◆ HOW TO COMPLETE THIS TASK ◆
It is required that the lines from the top of the listing through the line with "Filters participants based" be reproduced exactly, excluding pictures.

◆ SOURCE INFORMATION ◆
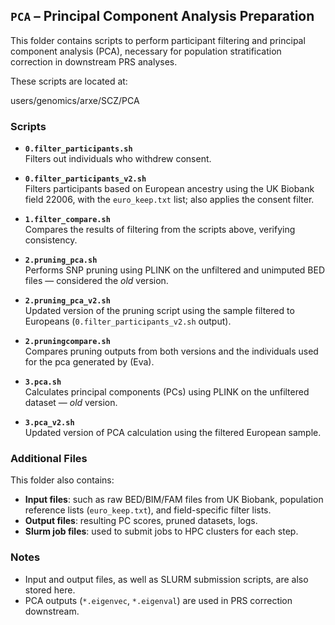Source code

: ## `PCA` – Principal Component Analysis Preparation

This folder contains scripts to perform participant filtering and principal component analysis (PCA), necessary for population stratification correction in downstream PRS analyses.

These scripts are located at:

users/genomics/arxe/SCZ/PCA

### Scripts

- **`0.filter_participants.sh`**  
  Filters out individuals who withdrew consent.

- **`0.filter_participants_v2.sh`**  
  Filters participants based on European ancestry using the UK Biobank field 22006, with the `euro_keep.txt` list; also applies the consent filter.

- **`1.filter_compare.sh`**  
  Compares the results of filtering from the scripts above, verifying consistency.

- **`2.pruning_pca.sh`**  
  Performs SNP pruning using PLINK on the unfiltered and unimputed BED files — considered the *old* version.

- **`2.pruning_pca_v2.sh`**  
  Updated version of the pruning script using the sample filtered to Europeans (`0.filter_participants_v2.sh` output).

- **`2.pruningcompare.sh`**  
  Compares pruning outputs from both versions and the individuals used for the pca generated by (Eva).

- **`3.pca.sh`**  
  Calculates principal components (PCs) using PLINK on the unfiltered dataset — *old* version.

- **`3.pca_v2.sh`**  
  Updated version of PCA calculation using the filtered European sample.

### Additional Files

This folder also contains:

- **Input files**: such as raw BED/BIM/FAM files from UK Biobank, population reference lists (`euro_keep.txt`), and field-specific filter lists.
- **Output files**: resulting PC scores, pruned datasets, logs.
- **Slurm job files**: used to submit jobs to HPC clusters for each step.
  
### Notes

- Input and output files, as well as SLURM submission scripts, are also stored here.
- PCA outputs (`*.eigenvec`, `*.eigenval`) are used in PRS correction downstream.

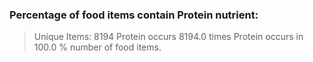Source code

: ### Percentage of food items contain  Protein  nutrient:
> Unique Items: 8194
>  Protein  occurs  8194.0  times
>  Protein  occurs in  100.0 % number of food items.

◆ SOLUTION TO THIS PROBLEM ◆
Source code

: ## `PCA` – Principal Component Analysis Preparation

This folder contains scripts to perform participant filtering and principal component analysis (PCA), necessary for population stratification correction in downstream PRS analyses.

These scripts are located at:

users/genomics/arxe/SCZ/PCA

### Scripts

- **`0.filter_participants.sh`**  
  Filters out individuals who withdrew consent.

- **`0.filter_participants_v2.sh`**  
  Filters participants based on European ancestry using the UK Biobank field 22006, with the `euro_keep.txt` list; also applies the consent filter.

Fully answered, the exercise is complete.